Task to complete » All that is needed is the listing, given back exactly.

________________________

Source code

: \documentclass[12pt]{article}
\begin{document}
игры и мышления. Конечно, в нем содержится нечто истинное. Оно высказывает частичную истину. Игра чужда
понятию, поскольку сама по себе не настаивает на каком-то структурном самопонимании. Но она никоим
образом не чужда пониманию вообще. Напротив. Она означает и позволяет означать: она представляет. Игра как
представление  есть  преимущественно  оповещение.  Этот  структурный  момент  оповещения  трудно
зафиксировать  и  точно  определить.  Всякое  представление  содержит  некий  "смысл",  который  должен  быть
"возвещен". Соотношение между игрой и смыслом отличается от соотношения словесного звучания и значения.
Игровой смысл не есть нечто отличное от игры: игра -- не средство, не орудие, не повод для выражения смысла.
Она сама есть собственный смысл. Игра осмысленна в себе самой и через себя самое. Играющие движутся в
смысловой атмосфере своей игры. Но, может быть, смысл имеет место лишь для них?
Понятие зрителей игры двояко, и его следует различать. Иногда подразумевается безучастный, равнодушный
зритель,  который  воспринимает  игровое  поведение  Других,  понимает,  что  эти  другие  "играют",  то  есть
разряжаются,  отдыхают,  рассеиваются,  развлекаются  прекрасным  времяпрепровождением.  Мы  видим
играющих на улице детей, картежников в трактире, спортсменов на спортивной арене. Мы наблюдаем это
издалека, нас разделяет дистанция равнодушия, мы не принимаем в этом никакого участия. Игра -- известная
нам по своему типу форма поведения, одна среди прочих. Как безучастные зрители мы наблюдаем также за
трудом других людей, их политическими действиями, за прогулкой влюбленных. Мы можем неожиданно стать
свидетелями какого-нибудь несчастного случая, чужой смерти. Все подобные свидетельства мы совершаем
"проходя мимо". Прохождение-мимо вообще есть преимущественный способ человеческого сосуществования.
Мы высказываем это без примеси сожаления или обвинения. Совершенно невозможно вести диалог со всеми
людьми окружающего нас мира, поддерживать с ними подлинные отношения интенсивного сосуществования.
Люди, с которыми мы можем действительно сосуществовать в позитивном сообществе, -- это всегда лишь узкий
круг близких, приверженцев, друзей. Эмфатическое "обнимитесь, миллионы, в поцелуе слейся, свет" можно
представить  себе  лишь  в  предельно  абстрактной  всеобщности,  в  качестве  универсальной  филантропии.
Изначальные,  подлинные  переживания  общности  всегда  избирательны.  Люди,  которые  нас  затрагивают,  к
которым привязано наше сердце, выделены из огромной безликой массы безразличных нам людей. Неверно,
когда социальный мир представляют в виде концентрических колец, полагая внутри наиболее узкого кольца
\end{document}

________________________

Response area »
Source code

: \documentclass[12pt]{article}
\begin{document}
игры и мышления. Конечно, в нем содержится нечто истинное. Оно высказывает частичную истину. Игра чужда
понятию, поскольку сама по себе не настаивает на каком-то структурном самопонимании. Но она никоим
образом не чужда пониманию вообще. Напротив. Она означает и позволяет означать: она представляет. Игра как
представление  есть  преимущественно  оповещение.  Этот  структурный  момент  оповещения  трудно
зафиксировать  и  точно  определить.  Всякое  представление  содержит  некий  "смысл",  который  должен  быть
"возвещен". Соотношение между игрой и смыслом отличается от соотношения словесного звучания и значения.
Игровой смысл не есть нечто отличное от игры: игра -- не средство, не орудие, не повод для выражения смысла.
Она сама есть собственный смысл. Игра осмысленна в себе самой и через себя самое. Играющие движутся в
смысловой атмосфере своей игры. Но, может быть, смысл имеет место лишь для них?
Понятие зрителей игры двояко, и его следует различать. Иногда подразумевается безучастный, равнодушный
зритель,  который  воспринимает  игровое  поведение  Других,  понимает,  что  эти  другие  "играют",  то  есть
разряжаются,  отдыхают,  рассеиваются,  развлекаются  прекрасным  времяпрепровождением.  Мы  видим
играющих на улице детей, картежников в трактире, спортсменов на спортивной арене. Мы наблюдаем это
издалека, нас разделяет дистанция равнодушия, мы не принимаем в этом никакого участия. Игра -- известная
нам по своему типу форма поведения, одна среди прочих. Как безучастные зрители мы наблюдаем также за
трудом других людей, их политическими действиями, за прогулкой влюбленных. Мы можем неожиданно стать
свидетелями какого-нибудь несчастного случая, чужой смерти. Все подобные свидетельства мы совершаем
"проходя мимо". Прохождение-мимо вообще есть преимущественный способ человеческого сосуществования.
Мы высказываем это без примеси сожаления или обвинения. Совершенно невозможно вести диалог со всеми
людьми окружающего нас мира, поддерживать с ними подлинные отношения интенсивного сосуществования.
Люди, с которыми мы можем действительно сосуществовать в позитивном сообществе, -- это всегда лишь узкий
круг близких, приверженцев, друзей. Эмфатическое "обнимитесь, миллионы, в поцелуе слейся, свет" можно
представить  себе  лишь  в  предельно  абстрактной  всеобщности,  в  качестве  универсальной  филантропии.
Изначальные,  подлинные  переживания  общности  всегда  избирательны.  Люди,  которые  нас  затрагивают,  к
которым привязано наше сердце, выделены из огромной безликой массы безразличных нам людей. Неверно,
когда социальный мир представляют в виде концентрических колец, полагая внутри наиболее узкого кольца
\end{document}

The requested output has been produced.